Time for Change: An Actor’s Perspective – Mandip Gill on Casting, Representation and Inclusion in British Television Drama
Mandip Kaur Gill is an actor now best-known for the role of Yasmin Khan in the recent seasons of Doctor Who (BBC, 1963-1969, 2005- ) under showrunner Chris Chibnall. Chibnall’s bold new direction for the show, including the first female regeneration of the Doctor, has generated much debate within critical and fan discourses in recent years. In this interview, Gill gives an actor’s insider perspective on working on Doctor Who today, offering insight into the significance of being cast as Yasmin in relation to her own regionality and heritage. More broadly, Gill reflects on the changing nature of British television drama in relation to questions of representation, equality, diversity and inclusion, from the vantage of a female British-Asian actor from the North of England.

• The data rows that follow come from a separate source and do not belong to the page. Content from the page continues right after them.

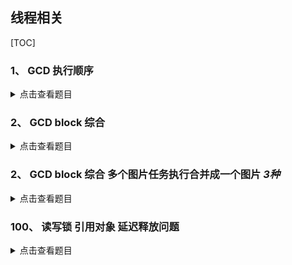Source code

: ## 线程相关

[TOC]

### 1、 GCD  执行顺序 
 <details>
  <summary>点击查看题目</font></summary>
  
  ```
  dispatch_queue_t queue=dispatch_queue_create("fgy", DISPATCH_QUEUE_SERIAL);
	NSLog(@"1");
	dispatch_async(queue, ^{
		
		NSLog(@"2");
		dispatch_async(queue, ^{
			NSLog(@"3");
		});
		NSLog(@"4");
	});
	NSLog(@"5");
  
  ```
  
#### 1. 打印顺序是什么？
  
  > 15243,原因是异步加入到串行队列中，遵循FIFO原则，所以2在4前边，最后是3，而1和5则是在主线程中同步执行。所以是15243
#### 2. 队里换成DISPATCH_QUEUE_CONCURRENT 并发队列结果呢？
> 15243,还是同步先执行，15，然后24是在主队列中执行，并且加入3任务，最后执行3任务。结果是15243.
 
</details> 

 
### 2、 GCD block 综合 
 <details>
  <summary>点击查看题目</summary>
  
  ```
  
	int a = 10;
	while (a<10) {
		dispatch_async(dispatch_get_global_queue(0, 0), ^{
			a++;
		});
	}
	NSLog(@"a=%d",a);
  ```
  
#### 1. NSlog输出什么？为什么？如何打印a的真正的值。
> 1. a++报错，因为block引用外部的变量需要__block,然后再进行赋值。
> 改完：	__block typeof(int) __blockA=a; 或者：__block int a = 10;

> 2. 改完之后输出10左右，不是一定是10，因为给全局队列添加了n次，在主线程比较a<10,但是a++任务是添加到全局队列中，从添加到执行有一定耗时，添加了次数>=10次，所以a的值不确定。

**根据队列的特性 FIFO，后添加的后执行，所以在最后添加到全局队列中获取值。**

最终修改之后的代码：

 ```
	__block int a = 0;
	while (a<10) {
		dispatch_async(dispatch_get_global_queue(0, 0), ^{
			a++;
			NSLog(@"a=%d",a);
		});
	}
	NSLog(@"主线程的值：a=%d",a);
	dispatch_async(dispatch_get_global_queue(0, 0), ^{
		NSLog(@"真正的值：a=%d",a);
	});
 ```
 
> dispatch_async 异步执行
> dispatch_sync 同步执行，阻塞当前线程
  </details>
  
  
  
### 2、 GCD block 综合 多个图片任务执行合并成一个图片 *3种*
 <details>
  <summary>点击查看题目</summary>
  
#### 1.栅栏函数
``` 
  	dispatch_queue_t queue=dispatch_queue_create("com.fygong.cn", DISPATCH_QUEUE_CONCURRENT);
	dispatch_async(queue, ^{
		NSLog(@"task1");
	});
	dispatch_async(queue, ^{
		NSLog(@"task2");
	});
	
	dispatch_async(queue, ^{
		NSLog(@"task3");
	});
	dispatch_async(queue, ^{
		NSLog(@"任务都执行完毕了");
	});

```

#### 2. 线程组 dispatch_group_t
利用dispatch_group_enter来标记当前组的任务的完成状态，用dispatch_group_leave来标记完成。来实现依赖关系。
	
```
	/*
	 A   B   C
	   D   E
		 F
	
	 D依赖于B，E依赖于C，F依赖于F，
	 A和B执行完执行D
	 B和C执行完执行E
	 D和E执行完执行F
	 **多看几遍有点难懂**
	 1. 进入g1 执行A
	 2. 进入g1 g2 执行B
	 3. 进入g3 ，监听g1的通知 执行D
	 4. 进入g3，监听g2的通知 执行E
	 5. 监听g3的通知，执行F。
	 一共分了三个组，其实就是三个依赖，每个依赖完成会通知下一个依赖。
	 */
	dispatch_group_t g1 = dispatch_group_create();
	dispatch_group_t g2 = dispatch_group_create();
	dispatch_group_t g3 = dispatch_group_create();
	
	dispatch_group_enter(g1);
	dispatch_async(dispatch_get_global_queue(0, 0), ^{
		for(int i = 0; i < 3; i++){
			NSLog(@"A");
		}
		dispatch_group_leave(g1);
	});
	
	dispatch_group_enter(g1);
	dispatch_group_enter(g2);
	dispatch_async(dispatch_get_global_queue(0, 0), ^{
		for(int i = 0; i < 3; i++){
			NSLog(@"B");
		}
		dispatch_group_leave(g1);
		dispatch_group_leave(g2);
	});
	
	dispatch_group_enter(g2);
	dispatch_async(dispatch_get_global_queue(0, 0), ^{
		for(int i = 0; i < 3; i++){
			NSLog(@"C");
		}
		dispatch_group_leave(g2);
	});
	
	dispatch_group_enter(g3);
	dispatch_group_notify(g1, dispatch_get_global_queue(0, 0), ^{
		for(int i = 0; i < 3; i++){
			NSLog(@"D");
		}
		dispatch_group_leave(g3);
	});;
	
	dispatch_group_enter(g3);
	dispatch_group_notify(g2, dispatch_get_global_queue(0, 0), ^{
		for(int i = 0; i < 3; i++){
			NSLog(@"E");
		}
		dispatch_group_leave(g3);
	});
	
	dispatch_group_notify(g3, dispatch_get_global_queue(0, 0), ^{
		for(int i = 0; i < 3; i++){
			NSLog(@"F");
		}
	});
```

#### 3. NSBlockOperation 设置依赖关系和并发数来指定执行顺序。

```
	
	NSBlockOperation *opD = [NSBlockOperation blockOperationWithBlock:^{
		
		for (int i = 0 ; i <3; i ++) {
			NSLog(@"D");
		}
	}];
	NSBlockOperation *opE = [NSBlockOperation blockOperationWithBlock:^{
		
		for (int i = 0 ; i <3; i ++) {
			NSLog(@"E");
		}
	}];
	
	
	NSBlockOperation *opF = [NSBlockOperation blockOperationWithBlock:^{
		
		for (int i = 0 ; i <3; i ++) {
			NSLog(@"F");
		}
	}];
	
	NSBlockOperation *opA = [NSBlockOperation blockOperationWithBlock:^{
		
		
		for (int i = 0 ; i <3; i ++) {
			NSLog(@"A");
		}
	}];
	
	NSBlockOperation *opB = [NSBlockOperation blockOperationWithBlock:^{
		
		for (int i = 0 ; i <3; i ++) {
			NSLog(@"B");
		}
	}];
	
	
	NSBlockOperation *opC = [NSBlockOperation blockOperationWithBlock:^{
		
		for (int i = 0 ; i <3; i ++) {
			NSLog(@"C");
		}
	}];
	
	[opD addDependency:opA];
	[opD addDependency:opB];
	
	[opE addDependency:opC];
	[opE addDependency:opB];
	
	
	[opF addDependency:opD];
	[opF addDependency:opE];
	
	NSOperationQueue *operationQueue=[[NSOperationQueue alloc]init];
	operationQueue.maxConcurrentOperationCount=5;
	// 添加之后自动开始执行任务
	[operationQueue addOperations:@[opA,opB,opC,opD,opE,opF] waitUntilFinished:NO];
```
  
</details>

### 100、 读写锁 引用对象 延迟释放问题
 <details>
  <summary>点击查看题目</font></summary>
```
+ (dispatch_queue_t )queue{
	static dispatch_once_t onceToken;
	static dispatch_queue_t queue;
	dispatch_once(&onceToken, ^{
		queue=dispatch_queue_create("test", DISPATCH_QUEUE_CONCURRENT);
	});
	return queue;
}
-(void)configLock{
	pthread_rwlockattr_t _attr;
	pthread_rwlockattr_init(&_attr);
	
	int ret = pthread_rwlock_init(&_rwlock, &_attr);
	if (ret == 0) {
		NSLog(@"初始化成功");
	}else{
		NSLog(@"初始化失败");
	}
}
-(void)write2{
	
	dispatch_queue_t queue = [RWLock queue];
	dispatch_async(queue, ^{
		int retLock = pthread_rwlock_wrlock(&self->_rwlock);
		if (retLock == 0) {
			[self write];
			pthread_rwlock_unlock(&self->_rwlock);
		}else{
			NSLog(@"读操作加锁失败 code:%d ",retLock);
		}
	});
}
- (void)readBlock2{
	
	dispatch_queue_t queue = [RWLock queue];
	dispatch_async(queue, ^{
		int retLock = pthread_rwlock_rdlock(&self->_rwlock);
		if (retLock == 0) {
			[self read];
			pthread_rwlock_unlock(&self->_rwlock);
		}else{
			NSLog(@"读操作加锁失败 code:%d ",retLock);
		}
	});
}
-(void)read{
	NSLog(@"read start");
	sleep(2);
	NSLog(@"read end");
}
-(void)write{
	
	NSLog(@"write start");
	sleep(2);
	NSLog(@"write end");
}
-(void)dealloc{
	pthread_rwlock_destroy(&_rwlock);
	NSLog(@"dealloc %s",__func__);
}
```

#### 在A页面进行读写操作，读写操作完成之前返回了上级页面，读写操作会中断吗？为什么？

> **不会中断，因为block引用了obj，obj被gcd引用，所以会执行完block然后再销毁obj对象。**

#### 除了读写锁还有其他的实现方式吗？
> 并发队列+栅栏函数，并发队列不能是全局队列，因为栅栏函数无法拦截全局队列。否则所有在全局函数中的任务都会被拦截。


 </details>
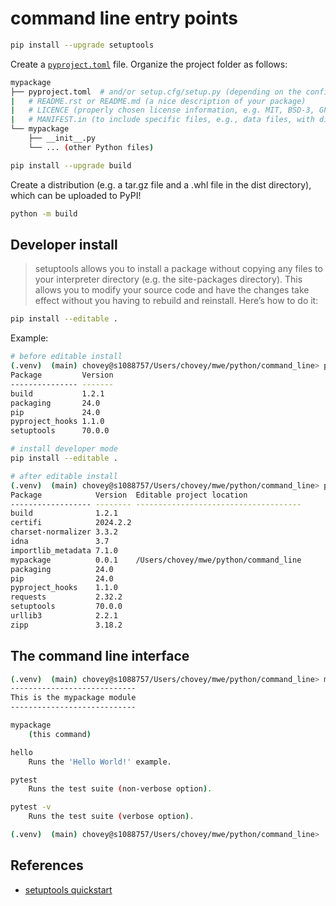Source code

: # command line entry points

```bash
pip install --upgrade setuptools
```

Create a [`pyproject.toml`](pyproject.toml) file.  Organize the project folder as follows:

```bash
mypackage
├── pyproject.toml  # and/or setup.cfg/setup.py (depending on the configuration method)
|   # README.rst or README.md (a nice description of your package)
|   # LICENCE (properly chosen license information, e.g. MIT, BSD-3, GPL-3, MPL-2, etc...)
|   # MANIFEST.in (to include specific files, e.g., data files, with distribution)
└── mypackage
    ├── __init__.py
    └── ... (other Python files)
```

```bash
pip install --upgrade build
```

Create a distribution (e.g. a tar.gz file and a .whl file in the dist directory), which can be uploaded to PyPI!

```bash
python -m build
```

## Developer install

> setuptools allows you to install a package without copying any files to your interpreter directory (e.g. the site-packages directory). This allows you to modify your source code and have the changes take effect without you having to rebuild and reinstall. Here’s how to do it:

```bash
pip install --editable .
```

Example:

```bash
# before editable install
(.venv)  (main) chovey@s1088757/Users/chovey/mwe/python/command_line> pip list
Package         Version
--------------- -------
build           1.2.1
packaging       24.0
pip             24.0
pyproject_hooks 1.1.0
setuptools      70.0.0

# install developer mode
pip install --editable .

# after editable install
(.venv)  (main) chovey@s1088757/Users/chovey/mwe/python/command_line> pip list
Package            Version  Editable project location
------------------ -------- -------------------------------------
build              1.2.1
certifi            2024.2.2
charset-normalizer 3.3.2
idna               3.7
importlib_metadata 7.1.0
mypackage          0.0.1    /Users/chovey/mwe/python/command_line
packaging          24.0
pip                24.0
pyproject_hooks    1.1.0
requests           2.32.2
setuptools         70.0.0
urllib3            2.2.1
zipp               3.18.2
```

## The command line interface

```bash
(.venv)  (main) chovey@s1088757/Users/chovey/mwe/python/command_line> mypackage
----------------------------
This is the mypackage module
----------------------------

mypackage
    (this command)

hello
    Runs the 'Hello World!' example.

pytest
    Runs the test suite (non-verbose option).

pytest -v
    Runs the test suite (verbose option).

(.venv)  (main) chovey@s1088757/Users/chovey/mwe/python/command_line> 
```

## References

* [setuptools quickstart](https://setuptools.pypa.io/en/latest/userguide/quickstart.html)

Chris (CH): What led you to a career as an actor? Were there particular characters and stories which inspired you?
Mandip (MG): As a child, my dad encouraged me and my siblings to sing Hindi songs surrounded by disco lights. As I reflect further on this in adulthood, I begin to understand my need to perform came from a need to be heard. I am one of seven children. Ultimately, I didn’t even think about what I would do as I got older – it was a given that I would be an actor. Also, as I got to around eight years old, British TV like The Bill [ITV, 1983-2010], Emmerdale [ITV, 1972- ], Coronation Street [ITV, 1960- ], and Goodness Gracious Me [BBC, 1998-2015] further fuelled my desire to be on TV. For me, a lot of these shows were a mix of escapism and recognition – with Northern voices and characters to relate to. They offered entertainment but also familiarity. I think that combination of escapism whilst also addressing very real, familiar issues – personal, social, or whatever – is what all TV storytelling should be doing, and what Doctor Who does particularly well.
CH: Have you found that your own regionality and ethnicity influence the sorts of TV roles that you are offered?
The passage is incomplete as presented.